Die federführenden Redakteure sowie die regionalen Verkostungs-Jurys für den Gambero Rosso-Führer waren ebenso fast ausnahmslos Slow Food-Verfechter. Doch geht ja bekanntermaßen der Krug so lange zum Brunnen, bis er bricht: Es kam zum Eklat und schließlich zum Bruch. Slow Food entschied sich, einen eigenen Weinführer mit völlig neuem Konzept herauszubringen. Im Herbst 2010 war es dann soweit: “Slow Wine” erschien als Buch sowie als Applikation für das Apple-iPhone.

Ob sich das von den Slow Food-Oberen erdachte Konzept für den neuen Weinführer durchsetzen wird, bleibt fraglich. Denn das Benotungssystem mit 1 bis 3 Gläsern (respektive 70-79, 80-89 und über 90 Punkte in der Weinbewertungsskala) hat sich international doch sehr etabliert und prämierte Weinproduzenten werben kräftig mit ihren Auszeichnungen.

Ein schneller Blick in den Slow Wine-Führer

Das Grundprinzip ist das gleiche wie beim Gambero Rosso: Regionale Verkostungs-Teams bewerten die von den Winzern (ca. 2000 an der Zahl) eingereichten Weine und benoten sie nach dem 100 Punkte-Schema. Weine, die über 90 Punkte erreichen, werden an eine zentrale Prüfungskommission geschickt, welche dann die “Besten der Besten” herausfiltert. Weshalb auch mit bewährten Traditionen brechen, fragt man sich, sitzen doch genau die Leute in den Degustationen, welche im Jahr davor noch für den Gambero arbeiteten.

Das Bewertungsmodell von Slow Wine

Anstatt mit der Gläser/Punkte-Skala des Gambero Rosso übersetzt Slow Food die Ergebnisse der Verkostungen in Symbole:
– Vini Slow (Symbol “Schnecke”): offizielles Logo von Slow Food, hiermit werden die mit der Slow Food-Philosophie kongruenten Weine prämiert (aus autochthonen Traubensorten gewonnen, biologischer Anbau, kleine Winzerbetriebe, keine preislichen Spekulationen – das heißt faires Geld für eine faire Arbeit).
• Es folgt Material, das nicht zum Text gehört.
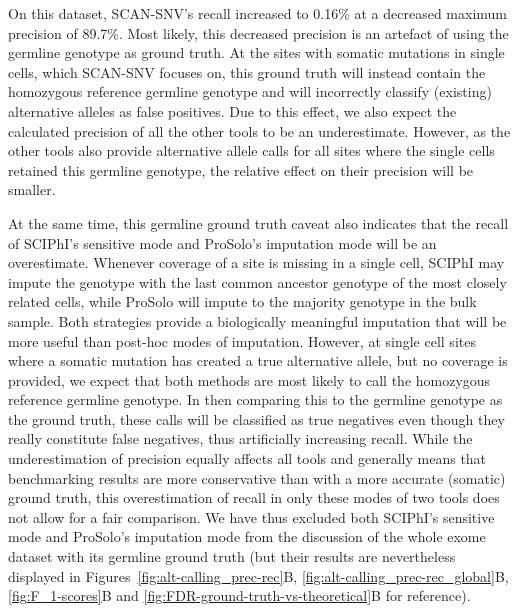 \documentclass[fleqn,12pt,inline]{wlscirep}
\begin{document}
On this dataset, SCAN-SNV's recall increased to 0.16\% at a decreased maximum precision of 89.7\%.
Most likely, this decreased precision is an artefact of using the germline genotype as ground truth.
At the sites with somatic mutations in single cells, which SCAN-SNV focuses on, this ground truth will instead contain the homozygous reference germline genotype and will incorrectly classify (existing) alternative alleles as false positives.
Due to this effect, we also expect the calculated precision of all the other tools to be an underestimate.
However, as the other tools also provide alternative allele calls for all sites where the single cells retained this germline genotype, the relative effect on their precision will be smaller.

At the same time, this germline ground truth caveat also indicates that the recall of SCIPhI's sensitive mode and ProSolo's imputation mode will be an overestimate.
Whenever coverage of a site is missing in a single cell, SCIPhI may impute the genotype with the last common ancestor genotype of the most closely related cells, while ProSolo will impute to the majority genotype in the bulk sample.
Both strategies provide a biologically meaningful imputation that will be more useful than post-hoc modes of imputation.
However, at single cell sites where a somatic mutation has created a true alternative allele, but no coverage is provided, we expect that both methods are most likely to call the homozygous reference germline genotype.
In then comparing this to the germline genotype as the ground truth, these calls will be classified as true negatives even though they really constitute false negatives, thus artificially increasing recall.
While the underestimation of precision equally affects all tools and generally means that benchmarking results are more conservative than with a more accurate (somatic) ground truth, this overestimation of recall in only these modes of two tools does not allow for a fair comparison.
We have thus excluded both SCIPhI's sensitive mode and ProSolo's imputation mode from the discussion of the whole exome dataset with its germline ground truth (but their results are nevertheless displayed in Figures~\ref{fig:alt-calling_prec-rec}B, \ref{fig:alt-calling_prec-rec_global}B, \ref{fig:F_1-scores}B and \ref{fig:FDR-ground-truth-vs-theoretical}B for reference).
\end{document}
Eigentlich ein gutes Prinzip!
–  Grandi Vini (Symbol “Flasche”): Vergleichbar mit den Kriterien, mit welchen der Gambero Rosso einen Wein mit 3 Gläsern prämiert. Bleibt die Frage, wo die Besten der Weine mit der Schnecke katalogisiert werden. Eine doppelte Nennung wäre wohl sinnvoll.
– Vini Quotidiani (Symbol “Münze”): Weine mit einem besonders guten Preis-Genuss-Verhältnis; sie dürfen im Regal nicht mehr als ca. 10 Euro kosten.

Slow Wine ist nun der fünfte auf italienische Weine spezialisierte, jährlich erscheinende Weinführer. International etablieren konnten sich nur “Veronelli” und, vor allem, der “Gambero Rosso”. Man munkelt, dass eine deutschsprachige Ausgabe von Slow Wine in Vorbereitung ist – die Zeit wird es zeigen.

Sicherlich steht bei den Slow Food-Weinexperten mehr das Engagement für die Sache als kommerzielle Ambitionen im Vordergrund. Und – dem Autor dieses Artikels sei eine persönliche Bemerkung gestattet: die Leute verstehen etwas von ihrem Metier und ich habe viele gute Freunde in deren Reihen. Nun bleibt nur zu hoffen, dass die Verkaufszahlen hoch genug sind, um die Zukunft des Projektes zu sichern. Wenn nur jedes fünfte der ca. 120.000 Slow Food-Mitglieder ein Exemplar erwerben würde – es wäre genug!